In addition, stable marriage algorithms identify a “proposal side” in order for their techniques to work effectively. In these techniques, one group “proposes” (i.e., signals their ranked choices) to the other side, which then responds with its rankings. The proposal side is then intrinsically favored by the stable marriage algorithm. Accordingly, the choice of the proposal side has been controversial historically. The last update of the NRMP algorithm in 1997 switched the proposal side from programs to medical residents, while SF Match has favored medical residents since its inception in 1977.
Finally, stable marriage algorithms require strict ordinal rank lists, which do not allow ties. In addition, they cannot capture relative preferences. For example, a medical resident may much more prefer their top choice to their second choice program. It has been shown that ordinal ranks differ substantially from medical residents' marginal preferences.
This summary is provided to introduce a selection of concepts in a simplified form that are further described below in the Detailed Description. This summary is not intended to identify key features of the claimed subject matter, nor is it intended to be used as an aid in determining the scope of the claimed subject matter.
In some embodiments, a computer-implemented method of matching parties in a set of parties with counter-parties in a set of counter-parties is provided. A computing system receives counter-party preferences from each party in the set of parties. The computing system receives party preferences and indications of available positions from each counter-party in the set of counter-parties. The computing system computes a globally optimal pairing of parties of the set of parties with counter-parties of the set of counter-parties. The computing system stores the globally optimal pairing.

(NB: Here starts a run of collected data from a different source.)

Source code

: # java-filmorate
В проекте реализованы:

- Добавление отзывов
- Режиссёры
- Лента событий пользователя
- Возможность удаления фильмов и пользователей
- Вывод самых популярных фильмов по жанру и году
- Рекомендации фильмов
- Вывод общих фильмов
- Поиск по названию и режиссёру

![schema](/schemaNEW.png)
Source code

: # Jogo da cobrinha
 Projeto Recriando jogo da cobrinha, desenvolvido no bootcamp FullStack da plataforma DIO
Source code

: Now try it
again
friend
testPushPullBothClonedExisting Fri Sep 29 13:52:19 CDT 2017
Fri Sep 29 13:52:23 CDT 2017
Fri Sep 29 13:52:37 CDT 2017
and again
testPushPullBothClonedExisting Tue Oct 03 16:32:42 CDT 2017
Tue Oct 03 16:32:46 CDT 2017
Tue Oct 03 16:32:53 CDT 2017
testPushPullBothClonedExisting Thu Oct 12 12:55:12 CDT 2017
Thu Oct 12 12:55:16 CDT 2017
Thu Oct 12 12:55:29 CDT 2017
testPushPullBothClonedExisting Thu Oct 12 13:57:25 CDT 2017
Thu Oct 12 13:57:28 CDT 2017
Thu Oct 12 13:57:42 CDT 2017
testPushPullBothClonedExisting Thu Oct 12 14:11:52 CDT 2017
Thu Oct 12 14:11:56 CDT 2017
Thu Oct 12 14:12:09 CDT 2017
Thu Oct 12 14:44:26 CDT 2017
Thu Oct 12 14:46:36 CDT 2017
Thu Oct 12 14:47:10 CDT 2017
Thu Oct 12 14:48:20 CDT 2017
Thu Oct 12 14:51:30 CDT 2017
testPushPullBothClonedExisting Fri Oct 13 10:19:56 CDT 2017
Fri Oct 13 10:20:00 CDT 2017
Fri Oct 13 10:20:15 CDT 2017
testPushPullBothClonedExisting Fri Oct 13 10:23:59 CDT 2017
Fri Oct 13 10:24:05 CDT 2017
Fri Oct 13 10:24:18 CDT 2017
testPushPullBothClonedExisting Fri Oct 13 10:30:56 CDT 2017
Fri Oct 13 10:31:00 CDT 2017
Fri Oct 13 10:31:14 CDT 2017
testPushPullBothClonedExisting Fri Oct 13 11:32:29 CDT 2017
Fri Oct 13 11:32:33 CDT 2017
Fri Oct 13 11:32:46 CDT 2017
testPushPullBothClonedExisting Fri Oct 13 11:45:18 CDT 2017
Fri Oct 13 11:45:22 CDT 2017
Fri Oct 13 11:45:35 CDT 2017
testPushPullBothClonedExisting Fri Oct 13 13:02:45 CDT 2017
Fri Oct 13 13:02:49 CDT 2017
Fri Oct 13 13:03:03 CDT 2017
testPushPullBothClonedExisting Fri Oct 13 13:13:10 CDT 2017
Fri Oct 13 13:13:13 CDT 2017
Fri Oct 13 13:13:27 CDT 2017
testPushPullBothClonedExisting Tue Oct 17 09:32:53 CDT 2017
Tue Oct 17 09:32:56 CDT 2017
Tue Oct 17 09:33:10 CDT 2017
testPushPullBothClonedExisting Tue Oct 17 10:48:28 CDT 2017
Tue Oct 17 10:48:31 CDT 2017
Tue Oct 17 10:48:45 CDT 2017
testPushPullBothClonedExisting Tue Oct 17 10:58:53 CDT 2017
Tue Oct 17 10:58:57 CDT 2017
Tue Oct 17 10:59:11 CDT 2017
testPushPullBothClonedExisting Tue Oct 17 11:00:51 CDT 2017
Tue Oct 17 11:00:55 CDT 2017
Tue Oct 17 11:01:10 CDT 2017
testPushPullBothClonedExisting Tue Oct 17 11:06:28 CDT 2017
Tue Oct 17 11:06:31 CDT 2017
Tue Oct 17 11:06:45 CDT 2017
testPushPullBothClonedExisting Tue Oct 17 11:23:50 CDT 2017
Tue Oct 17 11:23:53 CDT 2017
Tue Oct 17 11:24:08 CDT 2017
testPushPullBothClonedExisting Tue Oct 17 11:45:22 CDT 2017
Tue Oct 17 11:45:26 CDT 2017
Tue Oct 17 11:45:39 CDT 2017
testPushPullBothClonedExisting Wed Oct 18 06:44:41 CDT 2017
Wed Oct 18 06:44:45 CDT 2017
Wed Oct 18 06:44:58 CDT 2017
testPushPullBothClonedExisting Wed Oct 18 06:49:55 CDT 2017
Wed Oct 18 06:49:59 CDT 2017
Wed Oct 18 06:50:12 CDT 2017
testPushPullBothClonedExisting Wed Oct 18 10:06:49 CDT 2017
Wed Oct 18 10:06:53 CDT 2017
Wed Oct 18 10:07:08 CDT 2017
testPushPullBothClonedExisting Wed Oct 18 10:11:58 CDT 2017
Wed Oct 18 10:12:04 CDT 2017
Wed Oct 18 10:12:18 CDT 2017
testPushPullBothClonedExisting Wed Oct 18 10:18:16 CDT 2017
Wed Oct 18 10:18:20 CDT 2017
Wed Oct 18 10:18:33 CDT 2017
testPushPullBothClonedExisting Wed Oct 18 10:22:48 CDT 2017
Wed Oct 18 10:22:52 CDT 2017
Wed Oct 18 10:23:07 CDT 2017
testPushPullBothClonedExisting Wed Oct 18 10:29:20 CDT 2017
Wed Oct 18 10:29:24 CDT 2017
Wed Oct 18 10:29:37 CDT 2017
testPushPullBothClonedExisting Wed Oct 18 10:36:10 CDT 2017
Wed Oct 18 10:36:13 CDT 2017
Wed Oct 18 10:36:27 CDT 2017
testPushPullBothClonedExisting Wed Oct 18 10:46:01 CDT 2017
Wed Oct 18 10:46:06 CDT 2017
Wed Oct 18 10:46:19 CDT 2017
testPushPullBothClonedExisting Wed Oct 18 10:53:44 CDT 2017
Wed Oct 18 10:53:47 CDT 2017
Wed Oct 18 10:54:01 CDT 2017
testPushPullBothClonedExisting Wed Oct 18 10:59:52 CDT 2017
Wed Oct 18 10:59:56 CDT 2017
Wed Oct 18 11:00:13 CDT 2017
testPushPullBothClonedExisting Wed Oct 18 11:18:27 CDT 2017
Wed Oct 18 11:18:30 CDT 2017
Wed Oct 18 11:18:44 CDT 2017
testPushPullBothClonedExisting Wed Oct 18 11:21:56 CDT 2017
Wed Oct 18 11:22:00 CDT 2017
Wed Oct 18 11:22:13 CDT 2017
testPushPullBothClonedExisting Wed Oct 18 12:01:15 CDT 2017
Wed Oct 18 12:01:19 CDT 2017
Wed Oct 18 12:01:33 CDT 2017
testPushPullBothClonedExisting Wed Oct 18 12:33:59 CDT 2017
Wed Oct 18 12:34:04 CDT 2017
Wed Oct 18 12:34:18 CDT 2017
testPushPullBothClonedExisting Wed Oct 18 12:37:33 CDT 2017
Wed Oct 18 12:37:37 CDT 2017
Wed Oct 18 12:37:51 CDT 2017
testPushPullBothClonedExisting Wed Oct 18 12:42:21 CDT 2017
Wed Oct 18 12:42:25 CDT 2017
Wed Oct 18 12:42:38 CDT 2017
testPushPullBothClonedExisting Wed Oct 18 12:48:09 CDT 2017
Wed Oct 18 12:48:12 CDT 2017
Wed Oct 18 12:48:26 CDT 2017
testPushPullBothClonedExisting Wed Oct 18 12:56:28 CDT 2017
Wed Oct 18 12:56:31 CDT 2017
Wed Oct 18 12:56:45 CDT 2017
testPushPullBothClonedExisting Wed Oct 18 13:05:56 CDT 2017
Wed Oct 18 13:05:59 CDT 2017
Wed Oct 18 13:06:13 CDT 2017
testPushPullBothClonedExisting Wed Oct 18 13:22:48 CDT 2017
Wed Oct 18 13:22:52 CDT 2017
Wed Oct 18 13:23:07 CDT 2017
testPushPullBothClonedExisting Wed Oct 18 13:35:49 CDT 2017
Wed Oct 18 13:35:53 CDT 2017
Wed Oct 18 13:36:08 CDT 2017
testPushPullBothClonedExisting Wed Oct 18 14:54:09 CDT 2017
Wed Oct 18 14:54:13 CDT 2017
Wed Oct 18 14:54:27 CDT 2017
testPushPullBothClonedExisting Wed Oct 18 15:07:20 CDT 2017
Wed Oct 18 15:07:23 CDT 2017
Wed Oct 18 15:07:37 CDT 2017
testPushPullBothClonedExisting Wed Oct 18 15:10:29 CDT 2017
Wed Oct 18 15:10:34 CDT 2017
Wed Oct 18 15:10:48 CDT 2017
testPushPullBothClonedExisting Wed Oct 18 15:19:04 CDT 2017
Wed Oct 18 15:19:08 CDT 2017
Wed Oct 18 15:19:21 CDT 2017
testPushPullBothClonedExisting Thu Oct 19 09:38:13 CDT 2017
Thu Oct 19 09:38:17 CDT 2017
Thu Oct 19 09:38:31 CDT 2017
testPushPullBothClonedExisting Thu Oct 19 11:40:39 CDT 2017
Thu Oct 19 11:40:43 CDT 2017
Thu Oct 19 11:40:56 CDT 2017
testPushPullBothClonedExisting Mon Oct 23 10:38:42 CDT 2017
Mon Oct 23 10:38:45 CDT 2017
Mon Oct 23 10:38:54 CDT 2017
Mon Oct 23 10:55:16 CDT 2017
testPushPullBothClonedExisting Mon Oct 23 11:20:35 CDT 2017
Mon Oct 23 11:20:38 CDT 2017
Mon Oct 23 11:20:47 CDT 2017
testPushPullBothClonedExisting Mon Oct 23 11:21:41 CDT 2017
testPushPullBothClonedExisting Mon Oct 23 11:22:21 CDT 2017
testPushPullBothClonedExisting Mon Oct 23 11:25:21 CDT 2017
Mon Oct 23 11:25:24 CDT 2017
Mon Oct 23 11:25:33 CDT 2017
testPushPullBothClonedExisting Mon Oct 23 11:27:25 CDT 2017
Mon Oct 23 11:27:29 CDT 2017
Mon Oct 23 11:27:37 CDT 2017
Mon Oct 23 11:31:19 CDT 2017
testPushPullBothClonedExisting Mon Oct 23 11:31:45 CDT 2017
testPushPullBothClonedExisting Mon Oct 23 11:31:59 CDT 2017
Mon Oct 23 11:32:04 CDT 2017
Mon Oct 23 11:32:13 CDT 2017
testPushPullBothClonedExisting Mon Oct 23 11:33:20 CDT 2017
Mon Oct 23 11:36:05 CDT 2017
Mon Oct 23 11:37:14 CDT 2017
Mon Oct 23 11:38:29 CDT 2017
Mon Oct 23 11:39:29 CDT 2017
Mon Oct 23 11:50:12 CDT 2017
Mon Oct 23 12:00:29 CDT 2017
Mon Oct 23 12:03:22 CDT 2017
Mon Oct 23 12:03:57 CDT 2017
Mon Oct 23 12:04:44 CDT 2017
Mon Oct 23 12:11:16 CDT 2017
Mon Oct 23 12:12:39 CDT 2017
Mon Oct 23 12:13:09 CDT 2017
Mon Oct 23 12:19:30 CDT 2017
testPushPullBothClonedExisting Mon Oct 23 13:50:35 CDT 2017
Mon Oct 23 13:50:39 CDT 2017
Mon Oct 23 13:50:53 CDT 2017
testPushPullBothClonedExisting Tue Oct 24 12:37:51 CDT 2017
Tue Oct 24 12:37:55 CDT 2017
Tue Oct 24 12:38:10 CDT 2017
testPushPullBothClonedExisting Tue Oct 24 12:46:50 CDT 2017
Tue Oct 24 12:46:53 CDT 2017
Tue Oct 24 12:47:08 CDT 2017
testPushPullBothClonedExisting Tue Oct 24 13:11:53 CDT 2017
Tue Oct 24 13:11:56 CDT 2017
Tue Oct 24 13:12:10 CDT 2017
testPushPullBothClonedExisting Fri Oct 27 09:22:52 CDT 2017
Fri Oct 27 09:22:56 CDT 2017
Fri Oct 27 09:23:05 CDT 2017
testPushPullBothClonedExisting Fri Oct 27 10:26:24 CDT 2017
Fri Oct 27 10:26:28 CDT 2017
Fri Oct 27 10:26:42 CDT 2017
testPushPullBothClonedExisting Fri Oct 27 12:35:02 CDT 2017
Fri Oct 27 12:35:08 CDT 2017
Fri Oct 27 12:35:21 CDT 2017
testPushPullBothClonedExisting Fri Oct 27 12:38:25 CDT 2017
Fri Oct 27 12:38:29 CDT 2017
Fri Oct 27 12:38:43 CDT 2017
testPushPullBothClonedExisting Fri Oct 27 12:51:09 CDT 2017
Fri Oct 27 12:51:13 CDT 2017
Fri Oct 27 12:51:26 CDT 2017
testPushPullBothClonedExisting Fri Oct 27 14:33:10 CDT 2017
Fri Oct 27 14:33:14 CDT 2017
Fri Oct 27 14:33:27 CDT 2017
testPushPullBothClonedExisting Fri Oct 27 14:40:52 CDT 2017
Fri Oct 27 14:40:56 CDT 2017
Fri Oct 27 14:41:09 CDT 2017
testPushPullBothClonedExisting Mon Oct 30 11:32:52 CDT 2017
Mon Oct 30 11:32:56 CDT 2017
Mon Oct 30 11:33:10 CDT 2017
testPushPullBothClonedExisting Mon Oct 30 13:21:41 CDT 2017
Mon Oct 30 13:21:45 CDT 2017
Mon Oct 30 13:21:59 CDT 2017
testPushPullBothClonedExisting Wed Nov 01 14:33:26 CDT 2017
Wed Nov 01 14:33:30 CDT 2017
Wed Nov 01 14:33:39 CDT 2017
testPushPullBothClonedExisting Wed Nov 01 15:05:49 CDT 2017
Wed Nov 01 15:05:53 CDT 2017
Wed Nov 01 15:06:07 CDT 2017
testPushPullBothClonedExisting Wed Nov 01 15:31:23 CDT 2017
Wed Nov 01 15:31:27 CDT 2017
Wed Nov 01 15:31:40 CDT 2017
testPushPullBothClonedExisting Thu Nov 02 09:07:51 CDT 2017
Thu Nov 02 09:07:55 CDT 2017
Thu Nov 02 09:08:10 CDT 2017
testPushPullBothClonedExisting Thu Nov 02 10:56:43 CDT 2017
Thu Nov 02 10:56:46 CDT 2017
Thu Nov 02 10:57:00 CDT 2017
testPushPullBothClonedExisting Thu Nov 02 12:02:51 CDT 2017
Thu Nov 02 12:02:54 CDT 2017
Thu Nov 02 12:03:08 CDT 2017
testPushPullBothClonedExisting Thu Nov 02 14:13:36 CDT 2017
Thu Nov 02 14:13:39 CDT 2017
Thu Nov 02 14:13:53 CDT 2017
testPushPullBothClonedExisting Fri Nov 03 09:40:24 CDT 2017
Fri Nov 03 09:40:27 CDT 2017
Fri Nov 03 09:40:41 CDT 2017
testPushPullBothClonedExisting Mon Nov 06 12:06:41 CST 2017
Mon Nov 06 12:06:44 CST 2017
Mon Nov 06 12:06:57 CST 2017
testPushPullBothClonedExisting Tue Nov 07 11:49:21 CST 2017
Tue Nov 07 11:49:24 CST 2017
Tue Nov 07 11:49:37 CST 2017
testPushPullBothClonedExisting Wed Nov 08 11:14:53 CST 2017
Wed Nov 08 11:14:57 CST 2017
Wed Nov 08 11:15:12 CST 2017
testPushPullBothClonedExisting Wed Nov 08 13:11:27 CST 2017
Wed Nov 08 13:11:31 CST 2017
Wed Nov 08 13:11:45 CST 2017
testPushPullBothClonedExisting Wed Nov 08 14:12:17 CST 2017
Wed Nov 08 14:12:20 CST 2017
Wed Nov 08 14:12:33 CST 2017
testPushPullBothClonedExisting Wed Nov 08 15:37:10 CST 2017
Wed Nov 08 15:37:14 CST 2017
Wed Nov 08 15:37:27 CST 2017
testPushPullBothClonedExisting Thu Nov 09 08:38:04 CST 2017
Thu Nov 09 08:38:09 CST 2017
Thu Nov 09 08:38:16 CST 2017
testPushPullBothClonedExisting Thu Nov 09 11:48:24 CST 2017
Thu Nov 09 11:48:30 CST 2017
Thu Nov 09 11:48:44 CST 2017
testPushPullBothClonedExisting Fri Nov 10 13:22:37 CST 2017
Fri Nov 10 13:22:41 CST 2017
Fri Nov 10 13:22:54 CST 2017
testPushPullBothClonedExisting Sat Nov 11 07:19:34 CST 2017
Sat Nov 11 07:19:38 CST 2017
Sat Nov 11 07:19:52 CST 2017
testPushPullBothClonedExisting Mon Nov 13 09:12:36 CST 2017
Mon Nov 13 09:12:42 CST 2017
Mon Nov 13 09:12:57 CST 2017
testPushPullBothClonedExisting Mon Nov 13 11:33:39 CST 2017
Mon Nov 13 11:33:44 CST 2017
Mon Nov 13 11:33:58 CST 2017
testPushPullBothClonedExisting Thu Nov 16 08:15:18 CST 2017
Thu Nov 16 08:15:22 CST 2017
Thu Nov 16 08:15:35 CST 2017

In some embodiments, a computing system is provided that includes at least one processor and a computer-readable medium. The computer-readable medium has computer-executable instructions stored thereon that, in response to execution by the at least one processor, cause the computing system to perform actions for matching parties in a set of parties with counter-parties in a set of counter-parties. The actions include receiving, by the computing system, counter-party preferences from each party in the set of parties; receiving, by the computing system, party preferences and indications of available positions from each counter-party in the set of counter-parties; computing, by the computing system, a globally optimal pairing of parties of the set of parties with counter-parties of the set of counter-parties; and storing, by the computing system, the globally optimal pairing.
In some embodiments, a non-transitory computer-readable medium is provided. The computer-readable medium has computer-executable instructions stored thereon that, in response to execution by the at least one processor, cause the computing system to perform actions for matching parties in a set of parties with counter-parties in a set of counter-parties.
The actions include receiving, by the computing system, counter-party preferences from each party in the set of parties; receiving, by the computing system, party preferences and indications of available positions from each counter-party in the set of counter-parties; computing, by the computing system, a globally optimal pairing of parties of the set of parties with counter-parties of the set of counter-parties; and storing, by the computing system, the globally optimal pairing.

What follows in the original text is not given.